ディスクユニオン関内店中古CD半額セールで、300円で購入した作品です。
タル・ファーロウのこの名作も、ようやくCDでの入手となり、「今日の1枚」に掲載できます。エディ・コスタ(p)とヴィニー・バーク(b)との、トリオでの演奏です。
さて購入した中古CDには、油井先生が、恐らくは1970年代に書いたとおもう解説が使用されています。そこには日本での1960年台半ばの、日本でのタルの不人気ぶりが書かれています。
タルは現代最高のギター奏者との思いの油井先生は、1966年に「タル・ファーロウ傑作集」編纂を考え、まずは1958年から消息が日本に伝わってこないタルの状況を確かめるために、レナード・フェザー氏に手紙で問い合わせたそうです。そしてフェザー氏からの返信には、タルは経済的に恵まれており、半ば引退の状態であるが時折クラブで演奏している、とのものでした。

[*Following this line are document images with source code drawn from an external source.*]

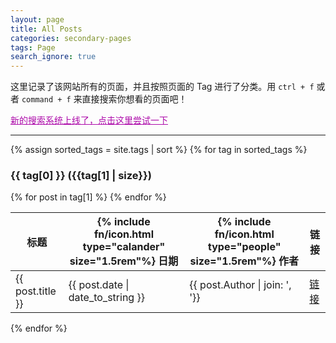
 ```yaml
---
layout: page
title: All Posts
categories: secondary-pages
tags: Page
search_ignore: true
---
```


这里记录了该网站所有的页面，并且按照页面的 Tag 进行了分类。用 `ctrl + f` 或者 `command + f` 来直接搜索你想看的页面吧！

<div class="notification">
  <a href="{{ site.baseurl }}/secondary-pages/2021/04/12/Search.html" style = "color: rgb(173, 11, 170);">新的搜索系统上线了，点击这里尝试一下</a>
</div>

---

{% assign sorted_tags = site.tags | sort %}
{% for tag in sorted_tags %}
<h3 id="{{ tag[0] }}">{{ tag[0] }} ({{tag[1] | size}})</h3>
<table>
  <thead>
    <tr>
      <th>标题</th>
      <th>{% include fn/icon.html type="calander" size="1.5rem"%} 日期</th>
      <th>{% include fn/icon.html type="people" size="1.5rem"%} 作者</th>
      <th>链接</th>
    </tr>
  </thead>
  <tbody>
      {% for post in tag[1] %}
        <tr>
          <td>{{ post.title }}</td>
          <td>{{ post.date | date_to_string }}</td>
          <td>{{ post.Author | join: ', '}}</td>
          <td><a class="tag" href="{{ site.baseurl }}{{ post.url }}">链接</a></td>
        </tr>
      {% endfor %}
  </tbody>
</table>
{% endfor %}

他にも下調べを行った後に油井先生は「タル・ファーロウ傑作集」企画を打診したのですが、誰も関心を示さなかったとのことです。ウェス全盛時代にタルは、日本ではすっかり忘れられたのです。
しかしながらタルは1968年のニューポート・ジャズ祭に出演し好評を博し、一躍ジャズ界の注目の的になったそうです。
この「今日の1枚」で取り上げたタルの作品は1969年録音作品だけですが、それはまさにそんな時期の作品なのでした。
余計なことかもしれませんが、少し疑問がでました。1969年録音作品を取り上げた際に私は「新・世界ジャズ人名辞典」からの情報として、タルは「1950年代末には引退し看板描きの仕事についていました」と書きました。油井先生が書いたフェザー氏の情報とは違うようですが、深く考えなくてもよいでしょう。
シングル・トーンで、弦の響きが伝わってきて、そこに豊潤な歌心ですので、この時期のタルさんの演奏には誰もがうっとりするものでしょう。演奏技術に注目すれば随分と早弾きなのですが、音楽として楽しんでいる際には、それを全く意識しないものです。この曲が白眉だ、との感想を書こうと思ったのですが、8曲全てで光を放っている演奏が楽しめます。
さて看板屋の件ですが、タルさんは若い頃から看板屋業に関わっていたとのことです。そうすると、「1950年代末には引退し看板描きの仕事についていました」との話は、看板会社を経営していたとも考えられます。どうでもいい事なのでしょうが、何か気になりました。
最後の再び油井先生の解説を紹介します。1968年に来日したジム・ホールとバーニー・ケッセルに油井先生がインタヴューした際に二人は、「最も尊敬している先輩はタル・ファーロウだ」と語っていたとのことです。二人はタルにカムバックを勧めていましたが、タルはカムバックするからには、新しいものを身につけてセンセーショナルなものにしなければならないと、思い続けていたとのことです。
1950年台の傑作、そして1968年のニューポートでのカムバック、映画にもできる内容ではと思いながら、本作を聴き終えました。